I turned to Father Al for advice on a number of occasions. “I’ll pray for you,” he said to me once when I had encountered a true dilemma, and things looked instantly brighter. It honestly did feel possible that I had someone pulling for me whose influence might just reach up and out of this world and tug on the ear of the Universe.
By the fall of 2004 Father Alphonsus could never plan anything too far ahead. He had good days and bad ones. He was through traveling for talks or meetings. We agreed to aim for a dinner in Olean over the winter, but things got busy at my end, and that last one never happened. I advise all who have aging friends not to wait.
The Church takes a beating in some quarters these days because of a few bad priests and some shortsighted stonewalling that might have worked in the Middle Ages. Maybe the populist Pope we have today will tone the process down. Maybe those who hate the Church can use its crises to deal it a toppling blow. That would be a loss. There are many fine people in the Church, men and women who want nothing but to do good for others. Father Alphonsus was one of them. I remember Chaucer’s line about his loyal Parson: “I think there never was a better priest.” I think of Pope John Paul II’s reported last words – something like, “All my life I have sought you, and now you have come to me” – and wonder if, in his last hours, Father Alphonsus might have seen gathering for him the miraculous presences he had tried so long to understand.

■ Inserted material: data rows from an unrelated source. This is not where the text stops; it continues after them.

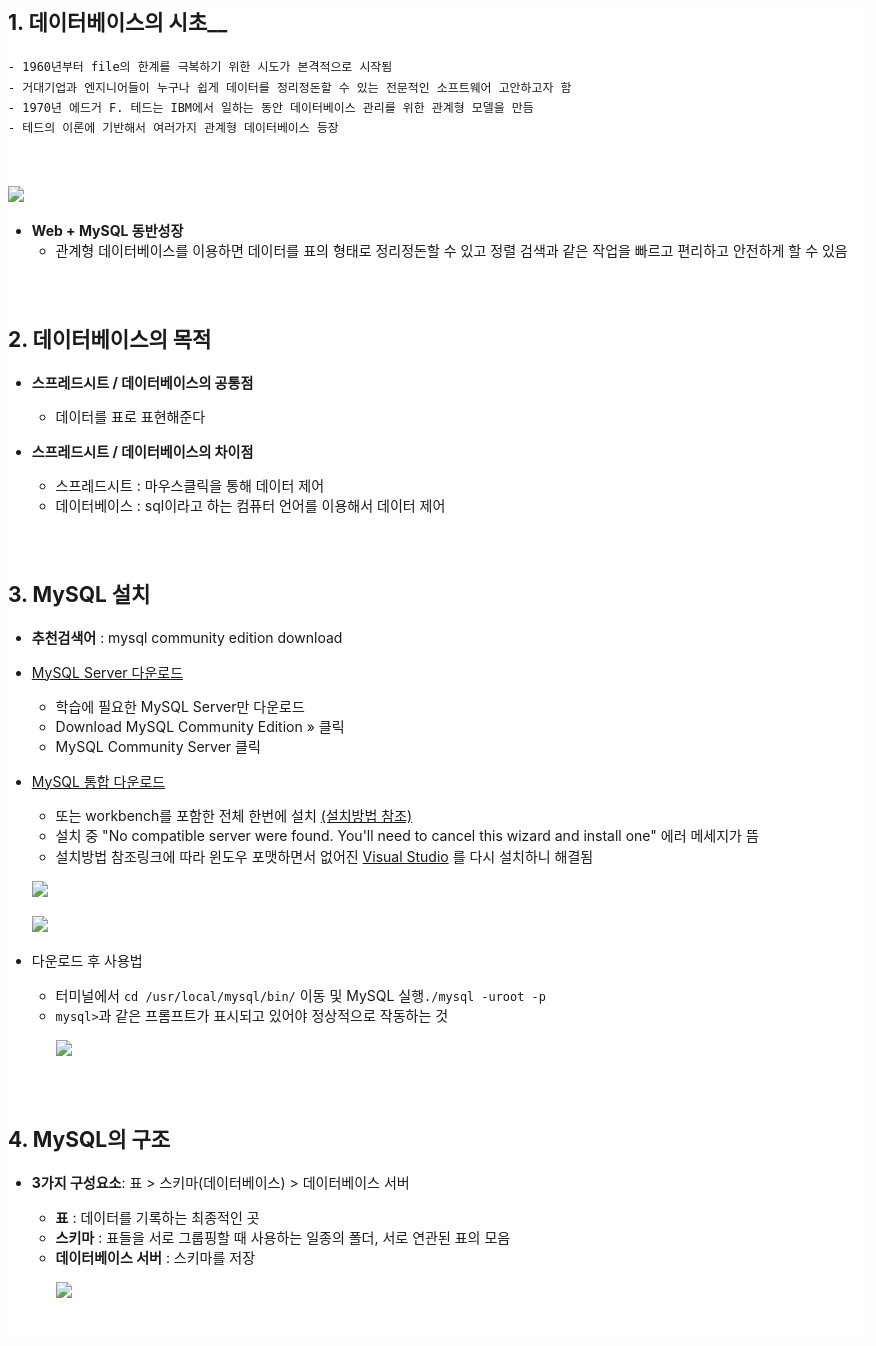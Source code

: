 ## 1. 데이터베이스의 시초__
    - 1960년부터 file의 한계를 극복하기 위한 시도가 본격적으로 시작됨
    - 거대기업과 엔지니어들이 누구나 쉽게 데이터를 정리정돈할 수 있는 전문적인 소프트웨어 고안하고자 함
    - 1970년 에드거 F. 테드는 IBM에서 일하는 동안 데이터베이스 관리를 위한 관계형 모델을 만듬
    - 테드의 이론에 기반해서 여러가지 관계형 데이터베이스 등장
　　　　　　　　<p><img src="https://user-images.githubusercontent.com/60066472/84589740-a15a3a00-ae6b-11ea-8209-64633047d7f1.PNG" width="300"></p>
- __Web + MySQL 동반성장__
    - 관계형 데이터베이스를 이용하면 데이터를 표의 형태로 정리정돈할 수 있고 정렬 검색과 같은 작업을 빠르고 편리하고 안전하게 할 수 있음
<br>

## 2. 데이터베이스의 목적
- __스프레드시트 / 데이터베이스의 공통점__
    - 데이터를 표로 표현해준다
    
- __스프레드시트 / 데이터베이스의 차이점__
    - 스프레드시트 : 마우스클릭을 통해 데이터 제어
    - 데이터베이스 : sql이라고 하는 컴퓨터 언어를 이용해서 데이터 제어
<br>

## 3. MySQL 설치
- __추천검색어__ : mysql community edition download

- [MySQL Server 다운로드](https://www.mysql.com/products/community/)
    - 학습에 필요한 MySQL Server만 다운로드
    - Download MySQL Community Edition » 클릭
    - MySQL Community Server 클릭
- [MySQL 통합 다운로드](https://dev.mysql.com/downloads/windows/installer/8.0.html)
    - 또는 workbench를 포함한 전체 한번에 설치 [(설치방법 참조)](https://velog.io/@secho/node.js-04-js%EC%97%90%EC%84%9C%EC%9D%98-DB%EC%97%B0%EB%8F%99-%EB%B0%8F-%ED%85%8C%EC%8A%A4%ED%8A%B8mysql-workbench-nodejs)
    - 설치 중 "No compatible server were found. You'll need to cancel this wizard and install one" 에러 메세지가 뜸
    - 설치방법 참조링크에 따라 윈도우 포맷하면서 없어진 [Visual Studio](https://support.microsoft.com/en-us/help/2977003/the-latest-supported-visual-c-downloads) 를 다시 설치하니 해결됨
    <p><img src="https://user-images.githubusercontent.com/60066472/84591467-a0c8a000-ae79-11ea-9d23-6d1da64bc8e6.PNG" width="500"></p> 
    <p><img src="https://user-images.githubusercontent.com/60066472/84590181-4591b000-ae6f-11ea-9000-1f4914cbb49c.PNG" width="400"></p>
- 다운로드 후 사용법
    - 터미널에서 `cd /usr/local/mysql/bin/` 이동 및 MySQL 실행`./mysql -uroot -p` 
    - `mysql>`과 같은 프롬프트가 표시되고 있어야 정상적으로 작동하는 것
　　　<p><img src="https://user-images.githubusercontent.com/60066472/84590307-64447680-ae70-11ea-9bf8-67e2867a725c.jpg" width="500"></p>

<br>

## 4. MySQL의 구조
- __3가지 구성요소__: 표 > 스키마(데이터베이스) > 데이터베이스 서버

    - __표__ : 데이터를 기록하는 최종적인 곳
    - __스키마__ : 표들을 서로 그룹핑할 때 사용하는 일종의 폴더, 서로 연관된 표의 모음
    - __데이터베이스 서버__ : 스키마를 저장
 　   <p><img src="https://user-images.githubusercontent.com/60066472/84590055-33fbd880-ae6e-11ea-9d40-5100f85acfdb.jpg" width="700"></p> 
<br>
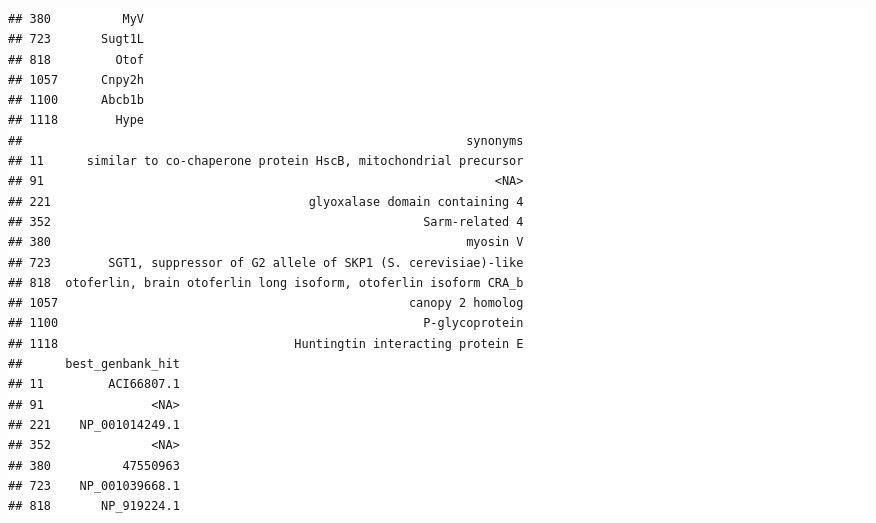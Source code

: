     ## 380          MyV
    ## 723       Sugt1L
    ## 818         Otof
    ## 1057      Cnpy2h
    ## 1100      Abcb1b
    ## 1118        Hype
    ##                                                              synonyms
    ## 11      similar to co-chaperone protein HscB, mitochondrial precursor
    ## 91                                                               <NA>
    ## 221                                    glyoxalase domain containing 4
    ## 352                                                    Sarm-related 4
    ## 380                                                          myosin V
    ## 723        SGT1, suppressor of G2 allele of SKP1 (S. cerevisiae)-like
    ## 818  otoferlin, brain otoferlin long isoform, otoferlin isoform CRA_b
    ## 1057                                                 canopy 2 homolog
    ## 1100                                                   P-glycoprotein
    ## 1118                                 Huntingtin interacting protein E
    ##      best_genbank_hit
    ## 11         ACI66807.1
    ## 91               <NA>
    ## 221    NP_001014249.1
    ## 352              <NA>
    ## 380          47550963
    ## 723    NP_001039668.1
    ## 818       NP_919224.1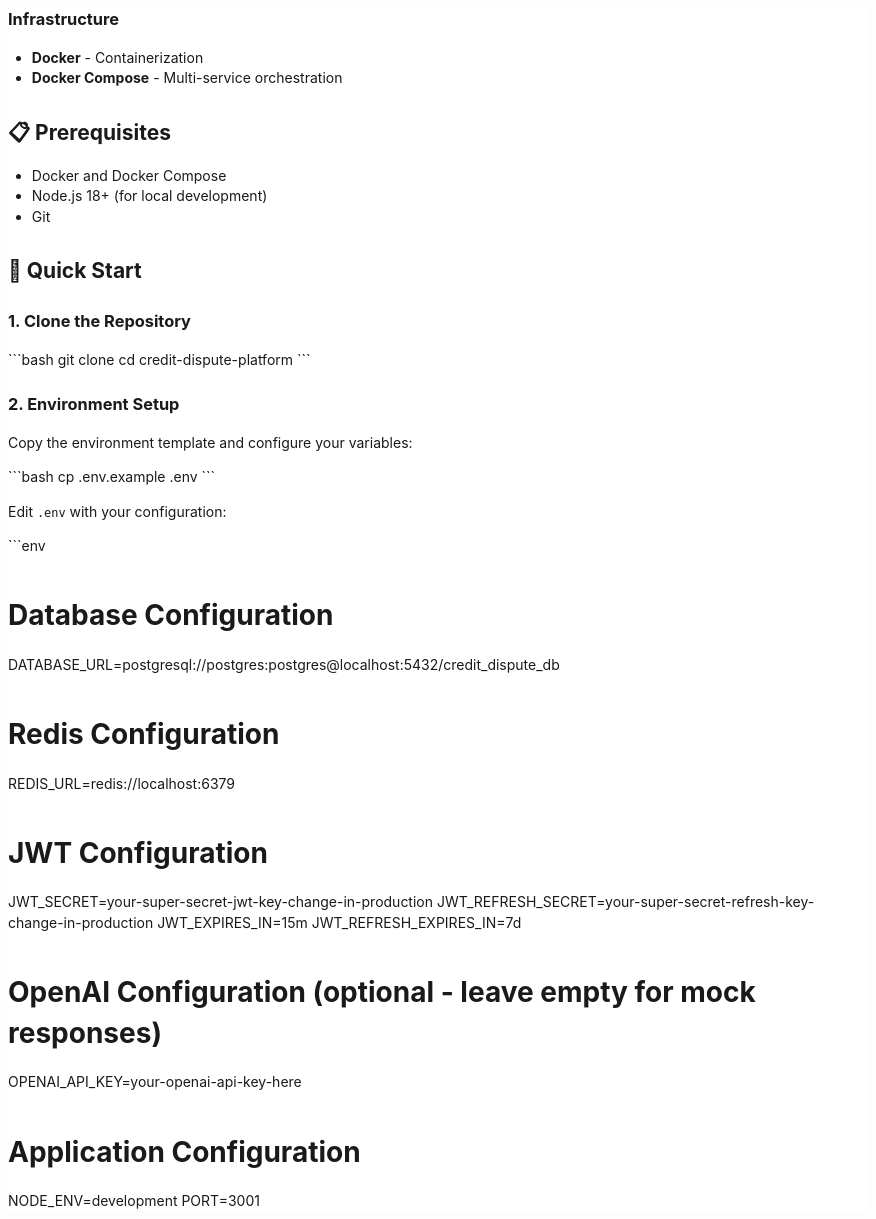 ### Infrastructure
- **Docker** - Containerization
- **Docker Compose** - Multi-service orchestration

## 📋 Prerequisites

- Docker and Docker Compose
- Node.js 18+ (for local development)
- Git

## 🚀 Quick Start

### 1. Clone the Repository

\`\`\`bash
git clone <repository-url>
cd credit-dispute-platform
\`\`\`

### 2. Environment Setup

Copy the environment template and configure your variables:

\`\`\`bash
cp .env.example .env
\`\`\`

Edit `.env` with your configuration:

\`\`\`env
# Database Configuration
DATABASE_URL=postgresql://postgres:postgres@localhost:5432/credit_dispute_db

# Redis Configuration
REDIS_URL=redis://localhost:6379

# JWT Configuration
JWT_SECRET=your-super-secret-jwt-key-change-in-production
JWT_REFRESH_SECRET=your-super-secret-refresh-key-change-in-production
JWT_EXPIRES_IN=15m
JWT_REFRESH_EXPIRES_IN=7d

# OpenAI Configuration (optional - leave empty for mock responses)
OPENAI_API_KEY=your-openai-api-key-here

# Application Configuration
NODE_ENV=development
PORT=3001
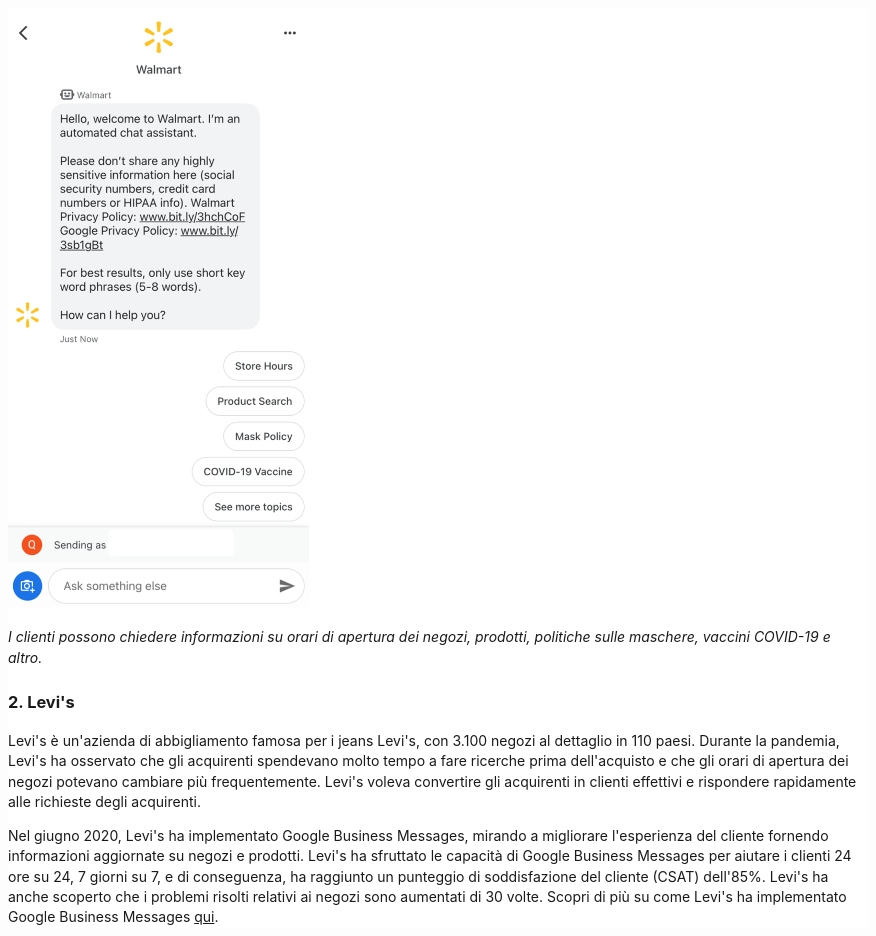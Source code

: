 <img src="/images/blog/10-use-Google-Business-Messages-to-engage-with-customers-off-hours/6-walmart_va.png" alt="I clienti possono chiedere all'agente virtuale di Walmart informazioni su orari di apertura dei negozi, prodotti, politiche sulle maschere, vaccini COVID-19 e altro"/>

*I clienti possono chiedere informazioni su orari di apertura dei negozi, prodotti, politiche sulle maschere, vaccini COVID-19 e altro.*
</center>

### 2. Levi's


Levi's è un'azienda di abbigliamento famosa per i jeans Levi's, con 3.100 negozi al dettaglio in 110 paesi. Durante la pandemia, Levi's ha osservato che gli acquirenti spendevano molto tempo a fare ricerche prima dell'acquisto e che gli orari di apertura dei negozi potevano cambiare più frequentemente. Levi's voleva convertire gli acquirenti in clienti effettivi e rispondere rapidamente alle richieste degli acquirenti.

Nel giugno 2020, Levi's ha implementato Google Business Messages, mirando a migliorare l'esperienza del cliente fornendo informazioni aggiornate su negozi e prodotti. Levi's ha sfruttato le capacità di Google Business Messages per aiutare i clienti 24 ore su 24, 7 giorni su 7, e di conseguenza, ha raggiunto un punteggio di soddisfazione del cliente (CSAT) dell'85%. Levi's ha anche scoperto che i problemi risolti relativi ai negozi sono aumentati di 30 volte. Scopri di più su come Levi's ha implementato Google Business Messages [qui](https://developers.google.com/business-communications/business-messages/files/levis-case-study.pdf).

“Requiescat…” they’ve wished him in the formal way: “Rest in peace.” It’s a nice thing to say. But peace he always had. Rest I wish him, too, but just a short one, and with sunny dreams that soothed all memories of the body’s wrack. What I wish more is new learning for that energetic mind and new students for the lifelong teacher. Goodbye again, Father. I don’t think you wanted this, but it’s the only time I went against you. As you always said, look to the heart to judge. And there’s work to do! Be there, as you were here, for the troubled, for the newly-crossed.